Ein Glas Vernaccia zum Sonnenuntergang

14 dieser Geschlechtertürme sind bis heute die weithin sichtbaren Aushängeschilder von San Gimignano. Als ältester gilt der Torre Rognosa, was mit „Räudiger Turm“ zu übersetzen ist. Dieser Name erinnert offenbar daran, dass das Gebäude einige Zeit als Kerker diente.

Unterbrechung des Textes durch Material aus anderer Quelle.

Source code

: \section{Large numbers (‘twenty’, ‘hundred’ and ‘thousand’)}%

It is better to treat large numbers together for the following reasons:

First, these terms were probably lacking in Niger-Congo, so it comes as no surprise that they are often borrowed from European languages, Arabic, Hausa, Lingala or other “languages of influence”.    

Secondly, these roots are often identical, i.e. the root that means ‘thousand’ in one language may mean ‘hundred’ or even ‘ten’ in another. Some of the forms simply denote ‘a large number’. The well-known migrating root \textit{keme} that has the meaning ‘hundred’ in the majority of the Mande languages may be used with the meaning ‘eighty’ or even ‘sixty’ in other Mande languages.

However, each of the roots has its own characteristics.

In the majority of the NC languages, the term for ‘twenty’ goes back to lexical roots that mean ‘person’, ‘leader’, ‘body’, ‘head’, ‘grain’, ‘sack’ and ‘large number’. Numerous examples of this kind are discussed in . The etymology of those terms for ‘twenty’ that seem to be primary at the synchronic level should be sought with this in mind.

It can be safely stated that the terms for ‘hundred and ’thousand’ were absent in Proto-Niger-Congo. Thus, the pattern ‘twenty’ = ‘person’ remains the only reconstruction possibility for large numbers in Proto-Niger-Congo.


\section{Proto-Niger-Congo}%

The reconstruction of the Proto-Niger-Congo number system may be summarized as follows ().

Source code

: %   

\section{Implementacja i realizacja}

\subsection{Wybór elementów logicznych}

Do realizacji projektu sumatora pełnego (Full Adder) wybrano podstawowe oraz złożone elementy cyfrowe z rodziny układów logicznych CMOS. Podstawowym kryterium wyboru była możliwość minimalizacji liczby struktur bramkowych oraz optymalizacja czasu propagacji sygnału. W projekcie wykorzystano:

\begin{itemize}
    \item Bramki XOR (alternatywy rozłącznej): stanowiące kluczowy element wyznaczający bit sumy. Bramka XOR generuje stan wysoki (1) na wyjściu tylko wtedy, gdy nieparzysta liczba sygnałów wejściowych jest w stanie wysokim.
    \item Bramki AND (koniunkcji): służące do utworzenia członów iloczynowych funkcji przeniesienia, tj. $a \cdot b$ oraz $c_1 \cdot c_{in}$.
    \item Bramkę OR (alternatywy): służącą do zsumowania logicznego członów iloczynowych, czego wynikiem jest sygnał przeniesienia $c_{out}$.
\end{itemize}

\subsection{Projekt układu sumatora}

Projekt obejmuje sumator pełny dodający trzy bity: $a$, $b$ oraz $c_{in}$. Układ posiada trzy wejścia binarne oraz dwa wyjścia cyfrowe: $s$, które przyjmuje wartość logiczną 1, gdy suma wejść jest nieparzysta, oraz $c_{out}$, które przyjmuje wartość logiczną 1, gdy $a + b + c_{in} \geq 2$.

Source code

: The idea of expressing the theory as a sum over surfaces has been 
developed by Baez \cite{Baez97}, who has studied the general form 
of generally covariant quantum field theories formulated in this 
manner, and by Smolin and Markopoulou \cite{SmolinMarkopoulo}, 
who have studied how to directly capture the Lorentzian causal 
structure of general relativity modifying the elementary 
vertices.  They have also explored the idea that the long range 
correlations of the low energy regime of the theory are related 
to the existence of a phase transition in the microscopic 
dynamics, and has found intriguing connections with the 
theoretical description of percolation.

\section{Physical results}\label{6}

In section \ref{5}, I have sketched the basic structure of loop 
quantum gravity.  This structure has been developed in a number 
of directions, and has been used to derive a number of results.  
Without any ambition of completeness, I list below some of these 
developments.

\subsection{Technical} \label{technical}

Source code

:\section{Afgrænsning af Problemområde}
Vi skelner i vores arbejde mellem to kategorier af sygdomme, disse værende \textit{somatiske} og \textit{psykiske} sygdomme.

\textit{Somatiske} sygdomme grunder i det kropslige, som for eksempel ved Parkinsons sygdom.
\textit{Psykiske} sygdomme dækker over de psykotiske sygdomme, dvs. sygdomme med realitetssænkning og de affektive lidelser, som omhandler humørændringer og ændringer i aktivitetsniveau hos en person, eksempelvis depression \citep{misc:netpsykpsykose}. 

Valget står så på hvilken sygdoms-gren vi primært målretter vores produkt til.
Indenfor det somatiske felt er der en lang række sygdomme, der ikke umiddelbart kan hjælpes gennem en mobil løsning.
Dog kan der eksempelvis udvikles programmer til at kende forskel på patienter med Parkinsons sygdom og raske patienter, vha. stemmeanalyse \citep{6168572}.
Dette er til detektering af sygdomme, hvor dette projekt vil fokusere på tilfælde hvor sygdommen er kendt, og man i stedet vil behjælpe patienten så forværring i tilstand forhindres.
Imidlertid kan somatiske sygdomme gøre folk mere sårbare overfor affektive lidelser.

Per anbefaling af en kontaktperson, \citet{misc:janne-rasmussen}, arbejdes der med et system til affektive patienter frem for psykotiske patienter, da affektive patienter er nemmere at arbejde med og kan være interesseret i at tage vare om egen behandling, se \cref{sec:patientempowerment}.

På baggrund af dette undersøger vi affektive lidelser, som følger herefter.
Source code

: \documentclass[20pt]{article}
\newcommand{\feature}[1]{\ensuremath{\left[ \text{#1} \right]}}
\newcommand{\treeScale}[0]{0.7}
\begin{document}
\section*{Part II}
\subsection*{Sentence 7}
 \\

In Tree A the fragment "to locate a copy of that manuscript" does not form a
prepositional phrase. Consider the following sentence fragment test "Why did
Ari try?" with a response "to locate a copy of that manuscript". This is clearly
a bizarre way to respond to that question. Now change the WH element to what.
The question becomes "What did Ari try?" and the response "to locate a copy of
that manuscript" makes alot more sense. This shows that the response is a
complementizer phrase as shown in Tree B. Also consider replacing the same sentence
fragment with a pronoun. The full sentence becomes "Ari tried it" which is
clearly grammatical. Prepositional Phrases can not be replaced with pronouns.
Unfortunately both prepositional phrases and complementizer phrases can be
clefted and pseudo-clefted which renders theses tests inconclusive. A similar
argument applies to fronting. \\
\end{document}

Nach dem Dekret der Behörden, wonach die Türme nicht mehr in den Himmel wachsen durften, entschlossen sich die Familien Salvucci und Ardinghelli, gleich zwei Türme zu errichten, um ihren Machtanspruch zu manifestieren. Wer bei einem Besuch der mittelalterlichen Stadt tiefer eindringen möchte in die Kunstgeschichte, der sollte sich zu den Museen San Gimignanos begeben. Im Museo Civico werden Kunstwerke aus der Epoche zwischen dem 13. und 15. Jahrhundert ausgestellt. Stolz ist die Gemeinde aber auch wegen seiner zahlreichen erstklassigen Restaurants, wo sich die Kulinarik der Toskana auf den Speisekarten wiederfindet. So mancher Urlauber beschränkt sich allerdings auf eine Auszeit im Schatten eines Torbogens oder genießt auf der alten Stadtmauer zum Sonnenuntergang ein Glas des berühmten Vernaccia, der hier schon im Mittelalter geerntet wurde.